[RECORDS FOR THIS EXERCISE Boundary: Start]

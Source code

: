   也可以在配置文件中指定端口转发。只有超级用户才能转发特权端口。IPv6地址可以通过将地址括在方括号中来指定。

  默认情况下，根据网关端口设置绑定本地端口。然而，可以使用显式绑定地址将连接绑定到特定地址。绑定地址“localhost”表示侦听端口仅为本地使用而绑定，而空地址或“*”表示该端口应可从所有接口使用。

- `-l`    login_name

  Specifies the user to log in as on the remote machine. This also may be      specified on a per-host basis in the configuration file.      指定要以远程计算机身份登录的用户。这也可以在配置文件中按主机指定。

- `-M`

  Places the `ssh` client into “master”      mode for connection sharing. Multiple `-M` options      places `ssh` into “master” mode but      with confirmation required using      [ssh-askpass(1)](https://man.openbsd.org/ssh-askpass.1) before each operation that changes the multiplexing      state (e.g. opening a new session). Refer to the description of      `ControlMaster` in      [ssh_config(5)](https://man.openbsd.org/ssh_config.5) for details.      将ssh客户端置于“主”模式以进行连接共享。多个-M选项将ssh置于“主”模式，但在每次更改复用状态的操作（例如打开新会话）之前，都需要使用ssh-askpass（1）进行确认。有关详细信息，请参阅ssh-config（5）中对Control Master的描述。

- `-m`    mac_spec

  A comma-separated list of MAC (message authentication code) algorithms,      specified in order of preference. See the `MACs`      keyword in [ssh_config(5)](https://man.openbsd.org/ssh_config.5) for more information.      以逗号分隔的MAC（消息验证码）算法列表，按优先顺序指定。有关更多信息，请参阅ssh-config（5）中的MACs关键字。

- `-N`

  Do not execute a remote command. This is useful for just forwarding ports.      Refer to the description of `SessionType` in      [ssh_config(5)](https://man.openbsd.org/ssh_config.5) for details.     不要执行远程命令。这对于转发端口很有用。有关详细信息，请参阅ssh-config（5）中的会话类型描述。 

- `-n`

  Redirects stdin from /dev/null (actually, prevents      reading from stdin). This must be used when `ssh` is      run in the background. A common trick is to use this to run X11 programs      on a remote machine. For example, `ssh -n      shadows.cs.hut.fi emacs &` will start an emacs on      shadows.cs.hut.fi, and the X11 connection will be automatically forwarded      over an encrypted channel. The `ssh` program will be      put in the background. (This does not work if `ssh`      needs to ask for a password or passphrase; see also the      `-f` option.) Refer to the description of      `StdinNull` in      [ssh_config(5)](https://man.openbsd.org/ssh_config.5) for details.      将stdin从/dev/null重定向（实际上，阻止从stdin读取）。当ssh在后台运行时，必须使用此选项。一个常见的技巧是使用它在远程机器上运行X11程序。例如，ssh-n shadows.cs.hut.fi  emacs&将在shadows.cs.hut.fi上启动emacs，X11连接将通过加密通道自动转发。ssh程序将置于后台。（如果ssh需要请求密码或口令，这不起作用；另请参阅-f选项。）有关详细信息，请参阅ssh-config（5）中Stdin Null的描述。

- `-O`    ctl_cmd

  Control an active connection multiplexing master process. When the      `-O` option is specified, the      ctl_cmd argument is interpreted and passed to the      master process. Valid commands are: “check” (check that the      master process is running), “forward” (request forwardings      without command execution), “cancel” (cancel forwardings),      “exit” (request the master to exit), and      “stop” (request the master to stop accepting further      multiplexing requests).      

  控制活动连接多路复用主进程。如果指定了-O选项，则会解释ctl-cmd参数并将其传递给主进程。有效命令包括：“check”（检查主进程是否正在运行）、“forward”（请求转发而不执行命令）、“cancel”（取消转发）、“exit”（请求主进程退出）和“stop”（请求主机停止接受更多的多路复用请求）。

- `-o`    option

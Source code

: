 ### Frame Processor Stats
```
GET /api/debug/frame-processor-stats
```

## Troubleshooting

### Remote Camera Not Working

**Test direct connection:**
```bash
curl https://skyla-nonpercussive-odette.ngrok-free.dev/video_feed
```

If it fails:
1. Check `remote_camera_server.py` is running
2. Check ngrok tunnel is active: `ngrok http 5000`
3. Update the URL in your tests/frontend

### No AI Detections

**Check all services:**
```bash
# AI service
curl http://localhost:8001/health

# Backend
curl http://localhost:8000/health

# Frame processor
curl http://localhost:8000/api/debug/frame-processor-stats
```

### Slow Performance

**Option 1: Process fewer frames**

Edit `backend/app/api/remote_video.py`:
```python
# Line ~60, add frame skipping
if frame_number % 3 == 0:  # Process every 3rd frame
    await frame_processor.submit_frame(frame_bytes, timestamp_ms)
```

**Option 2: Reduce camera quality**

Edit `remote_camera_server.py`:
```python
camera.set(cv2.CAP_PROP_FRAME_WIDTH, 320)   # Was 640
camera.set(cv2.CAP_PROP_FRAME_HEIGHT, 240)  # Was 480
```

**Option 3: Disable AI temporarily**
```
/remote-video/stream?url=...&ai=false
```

[RECORDS FOR THIS EXERCISE Boundary: End]

WHAT YOU ARE ASKED TO DO:
Only the lines from the one with "### Slow Performance" through the last line above should be restated, word for word.

ANSWER BOX:
### Slow Performance

**Option 1: Process fewer frames**

Edit `backend/app/api/remote_video.py`:
```python
# Line ~60, add frame skipping
if frame_number % 3 == 0:  # Process every 3rd frame
    await frame_processor.submit_frame(frame_bytes, timestamp_ms)
```

**Option 2: Reduce camera quality**

Edit `remote_camera_server.py`:
```python
camera.set(cv2.CAP_PROP_FRAME_WIDTH, 320)   # Was 640
camera.set(cv2.CAP_PROP_FRAME_HEIGHT, 240)  # Was 480
```

**Option 3: Disable AI temporarily**
```
/remote-video/stream?url=...&ai=false
```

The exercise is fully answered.